## AIM OF THE EXERCISE
Say how many lines of the data below have the word "macOS" in them. Add nothing else.
────────────────────
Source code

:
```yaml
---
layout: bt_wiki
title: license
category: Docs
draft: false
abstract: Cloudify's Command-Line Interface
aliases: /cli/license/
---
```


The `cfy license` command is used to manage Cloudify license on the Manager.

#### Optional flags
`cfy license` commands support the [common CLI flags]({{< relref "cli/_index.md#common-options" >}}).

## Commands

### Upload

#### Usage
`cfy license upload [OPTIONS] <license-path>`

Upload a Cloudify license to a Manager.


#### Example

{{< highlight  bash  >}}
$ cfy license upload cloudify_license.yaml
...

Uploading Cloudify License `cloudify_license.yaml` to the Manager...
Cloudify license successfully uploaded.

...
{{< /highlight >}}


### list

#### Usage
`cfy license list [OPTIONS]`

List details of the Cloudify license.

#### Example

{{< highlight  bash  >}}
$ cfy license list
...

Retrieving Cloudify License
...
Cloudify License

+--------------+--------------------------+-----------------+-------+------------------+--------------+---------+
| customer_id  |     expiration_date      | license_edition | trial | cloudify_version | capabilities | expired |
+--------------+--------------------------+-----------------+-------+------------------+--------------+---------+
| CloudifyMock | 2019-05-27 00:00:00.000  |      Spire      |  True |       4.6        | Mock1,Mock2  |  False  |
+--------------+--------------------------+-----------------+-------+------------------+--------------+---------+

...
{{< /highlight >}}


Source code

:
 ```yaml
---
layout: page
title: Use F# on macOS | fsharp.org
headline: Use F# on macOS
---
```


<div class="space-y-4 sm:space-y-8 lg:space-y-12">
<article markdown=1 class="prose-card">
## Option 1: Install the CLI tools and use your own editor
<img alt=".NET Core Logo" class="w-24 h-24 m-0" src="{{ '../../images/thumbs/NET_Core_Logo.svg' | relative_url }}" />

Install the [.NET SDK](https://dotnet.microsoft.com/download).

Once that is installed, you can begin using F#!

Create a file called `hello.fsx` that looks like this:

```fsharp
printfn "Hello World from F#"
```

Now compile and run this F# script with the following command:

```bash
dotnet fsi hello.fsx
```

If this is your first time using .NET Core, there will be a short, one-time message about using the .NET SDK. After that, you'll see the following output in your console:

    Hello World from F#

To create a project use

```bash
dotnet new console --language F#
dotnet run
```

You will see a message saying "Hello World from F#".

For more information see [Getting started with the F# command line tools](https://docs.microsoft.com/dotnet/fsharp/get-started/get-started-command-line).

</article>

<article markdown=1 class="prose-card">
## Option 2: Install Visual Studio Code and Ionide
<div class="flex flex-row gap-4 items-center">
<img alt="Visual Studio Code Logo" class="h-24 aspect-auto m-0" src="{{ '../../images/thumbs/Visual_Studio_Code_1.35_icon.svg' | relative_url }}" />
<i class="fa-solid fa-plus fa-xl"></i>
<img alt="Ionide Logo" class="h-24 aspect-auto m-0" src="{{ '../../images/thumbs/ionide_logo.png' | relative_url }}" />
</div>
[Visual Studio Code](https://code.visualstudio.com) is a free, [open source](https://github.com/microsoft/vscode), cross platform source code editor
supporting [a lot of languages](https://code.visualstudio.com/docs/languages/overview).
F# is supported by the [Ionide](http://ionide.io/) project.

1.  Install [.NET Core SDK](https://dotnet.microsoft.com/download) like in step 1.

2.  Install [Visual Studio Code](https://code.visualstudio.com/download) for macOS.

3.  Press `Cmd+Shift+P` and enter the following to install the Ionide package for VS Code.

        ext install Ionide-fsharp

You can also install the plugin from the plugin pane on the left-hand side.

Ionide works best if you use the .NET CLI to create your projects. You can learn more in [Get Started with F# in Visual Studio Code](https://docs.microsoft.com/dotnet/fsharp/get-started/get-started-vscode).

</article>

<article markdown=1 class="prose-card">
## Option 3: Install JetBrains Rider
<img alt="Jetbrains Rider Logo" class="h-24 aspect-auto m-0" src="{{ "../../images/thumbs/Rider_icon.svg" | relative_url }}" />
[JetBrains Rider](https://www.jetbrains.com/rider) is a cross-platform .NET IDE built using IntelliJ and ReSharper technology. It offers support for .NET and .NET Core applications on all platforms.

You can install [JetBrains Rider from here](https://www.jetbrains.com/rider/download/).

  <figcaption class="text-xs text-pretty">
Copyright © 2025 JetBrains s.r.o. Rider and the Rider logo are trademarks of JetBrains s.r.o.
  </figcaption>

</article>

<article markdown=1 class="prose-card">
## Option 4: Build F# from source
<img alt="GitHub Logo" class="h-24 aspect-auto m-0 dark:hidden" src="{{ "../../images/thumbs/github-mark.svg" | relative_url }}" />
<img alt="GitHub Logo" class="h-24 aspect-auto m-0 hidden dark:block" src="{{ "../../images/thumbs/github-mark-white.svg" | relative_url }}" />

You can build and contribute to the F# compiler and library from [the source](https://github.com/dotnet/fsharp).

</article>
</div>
────────────────────
## ANSWER FOR THIS EXERCISE
3